On remarquera que ce n'est pas un policier mais un journaliste qui infiltre les islamistes dans le film. Ce choix de Boukhrief n'est peut-être pas innocent. Comme beaucoup de français, il doute de l'efficacité de nos services de police. Qui pourrait lui donner tort ? Les Amimour, Mostefai et compagnie étaient connus mais mal surveillés, certains sortaient de prison (ou pire, l'avaient évité contre... engagement à ne pas partir en Syrie !). Abdeslam Salah a pu fuir en franchissant trois barrages de police sans encombre. Certains de ses potes s'exerçaient au tir dans les clubs de la police nationale ! Incroyable de naiveté et d'imprévoyance, quand il ne s'agit pas de négligence à la française. Au passage, on ajoutera que personne n'a exigé la démission du ministre de l'intérieur Cazenave qui pourtant allait de soi après un tel ratage.
Mais l'intention première du film semble être une mise en garde face à l'avenir. L'absence de perspectives pour les jeunes engendre la violence, ce qui n'est pas nouveau. Seule la nature de l'idéologie, l'islamisme, est inédite en France. Un pays qui a su éviter le terrorisme "rouge" il y a quarante ans, quand il sévissait en Italie et en RFA. Mais à l'époque nos services publics, dont la police et la justice, étaient efficaces. C'était avant les années désastres Chirac-Sarkozy, prolongées avec Hollande, où le retrait de l'état était la priorité. Au passage, le remplacement des éducateurs par des imams bénévoles dans les prisons, ce n'était pas un calcul fiscal ? Hypocrisie quand tu nous tiens...

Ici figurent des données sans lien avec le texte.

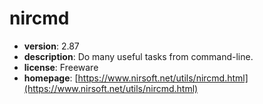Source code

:# nircmd

- **version**: 2.87
- **description**: Do many useful tasks from command-line.
- **license**: Freeware
- **homepage**: [https://www.nirsoft.net/utils/nircmd.html](https://www.nirsoft.net/utils/nircmd.html)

Sombre avenir en tout cas, au moment où des marées de migrants risquent de venir renforcer nos problèmes sociaux. Sans croissance économique, sans politique d'assimilation des jeunes, une classe dirigeante à côté de la plaque et un conformisme ambiant figé, notre pays doit se préparer à un bien difficile XXIè siècle. Merci toutefois à Nicolas Boukhrief d'essayer de faire bouger les choses, en relançant le cinéma "coup de poing" à la Boisset et à la Ken Loach. On concluera en rappelant que l'absence de culture est hélas le trait commun de la plupart des extrémistes. D'ailleurs le message du tueur en chef Abaoud, qui exibait sa kalachnikov et son coran (qu'il était probablement incapable de lire) devant son pick-up trainant des cadavres de soldats syriens, n'était-il pas "quand j'entends le mot culture je sors ma kalash" ? Un message parait-il très bien reçu dans les prisons françaises, auprès d'une population sous-éduquée et condamnée à la marginalisation sociale... comme quoi l'Histoire n'est qu'un éternel recommencement.